E-commerce has grown tremendously. While this growth provides unprecedented levels of access and convenience for online shopping, it also increases the risk of overspending, mindless buying, and impulsive purchases. In fact, about 40% of all online consumer spending is attributable to impulse buying.

|     Our goal is to help users who want to change their online shopping habits.

We explored ten existing technologies related to online shopping to deepen our knowledge of the problem and solution space.

Analyzing Both Sides of the Field 😈👼

Figure 1 – The ten apps we analyzed, grouped into aggressors and defenders 

The tech we analyzed can be roughly grouped into two categories: 

  • Aggressorswhich trigger and promote online spending; 
  • Defenderswhich aid self-regulation and are designed to inhibit overspending

Breaking Down Aggressor Strategies 💣

How do digital retailers get people to spend more? Dark patterns, recommendations, social influence, and more.

Figure 2 – Aggressor selling tactics contrasted with potential underlying motives and impacts

We analyzed the “selling tactics” of five e-commerce technologies (see Figure 2 for synthesis). Their sales strategies can be roughly grouped into two categories: 

  • Leveraging Psychological Biases: adapted from existing offline strategies
  • Social Hijacking: hijacking mental models associated with social media to motivate online shopping 

Aggressor Deep-Dives – Features based on general psych biases

DoorDash & UberEats

DoorDash and UberEats are popular food delivery apps providing users with quick and convenient access to takeout. They primarily rely on eliminating friction and conveying urgency through hard-to-miss home screen features to drive orders.

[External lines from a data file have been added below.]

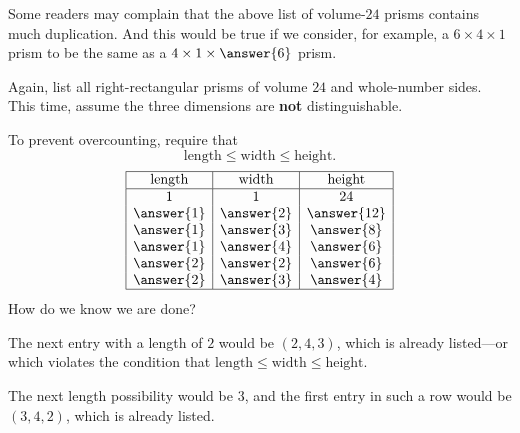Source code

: \documentclass[nooutcomes]{ximera}
\begin{document}
\newpage
\begin{problem}
Some readers may complain that the above list of volume-$24$ prisms contains much duplication.  And this would be true if we consider, for example, a $6\times4\times1$ prism to be the same as a $4\times1\times\answer{6}$ prism.  

Again, list all right-rectangular prisms of volume $24$ and whole-number sides.  This time, assume the three dimensions are \textbf{not} distinguishable. 

\begin{solution}
To prevent overcounting, require that 
\[
\text{length} \le \text{width} \le \text{height}. 
\]
\[
\begin{array}{|c|c|c|}
\hline
\text{length} & \text{width} & \text{height} \\ 
\hline
1 & 1 & 24 \\
\answer{1} & \answer{2} & \answer{12} \\
\answer{1} & \answer{3} & \answer{8} \\
\answer{1} & \answer{4} & \answer{6} \\
\answer{2} & \answer{2} & \answer{6} \\
\answer{2} & \answer{3} & \answer{4} \\
\hline
\end{array}
\]
How do we know we are done?  
\begin{freeResponse}
\begin{hint}
The next entry with a length of $2$ would be $(2,4,3)$, which is already listed---or which violates the condition that 
$\text{length} \le \text{width} \le \text{height}$.

The next length possibility would be $3$, and the first entry in such a row would be $(3,4,2)$, which is already listed. 
\end{hint}
\end{freeResponse}
\end{solution}
\end{problem}
\end{document}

  • “Recently ordered” restaurants: a row of restaurant cards that appear on DoorDash’s home screen, reducing re-ordering friction immensely.
  • “People also ordered” upsells: before an order is confirmed, UberEats proposes a few “peer”-endorsed restaurant items the shopper can add to their order. This drives impulse purchases through convenience and social proof.

Sephora

Sephora is a retail app that sells makeup, skincare, and beauty products. It nudges users to make impulsive purchases by sending re-engagement triggers and inducing urgency through scarcity messaging.

  • Re-engagement push notifications: to loop users back to the commerce app after browsing sessions that concluded without an order or abandoned carts.
  • Time-limited promotions: on the home screen drive us to buy things by activating our fear of missing out on a “generous” deal.
  • “Only a few items left”: low-stock warnings induce perceived scarcity and urgency, leading shoppers to cease deliberation and just “full send.”

Amazon

Amazon holds perhaps the widest selection of products in cyberspace. It is brimming with tactics that encourage spending – from low friction flows, to personalized recommendations, to default nudges. Fortunately, it also has a few features that encourage more deliberative decision-making.

  • Default subscriptions: Amazon unleashes “recurring” product subscriptions as the default instead of one-time purchases to nudge users to spend more.
  • “Customers Who Bought This Item Also Bought”: every product page features a recommendation engine with social proof framing designed to increase browsing time and greater subsequent likelihood of purchases.
  • Wishlists and “saved for later” bins: the ability to bookmark products shoppers can return to later creates an opportunity for rational deliberation.

Aggressor Deep-Dives – Mimicking social media

Instagram Shop

Instagram Shop integrates “Shop” pages into companies’ existing Instagram profiles, where users can browse curations of a brand’s items and check out in-app. It increases online impulses by introducing a newfound ubiquity of shopping triggers in our lives and decreasing the proximity between social comparison and purchasing material goods.

    • Social media leads channel: Expands customer acquisition channels to include direct social media conversion.
    • Reduced ad-to-purchase friction: by allowing in-app checkout (vs. traditional product advertisements that prompt users to visit external websites).
  • High social comparison: Impulsive purchases are also more likely in high-social comparison contexts where material goods are often associated with social capital (that’s Instagram!).

Depop

Depop is a peer-to-peer marketplace for pre-loved clothing. It looks a lot like Instagram, inducing social media-like associations between downtime and online spending. Users can scroll through a personalized feed of items for sale, like and comment on item posts, and host their own Instagram profile-esque storefront.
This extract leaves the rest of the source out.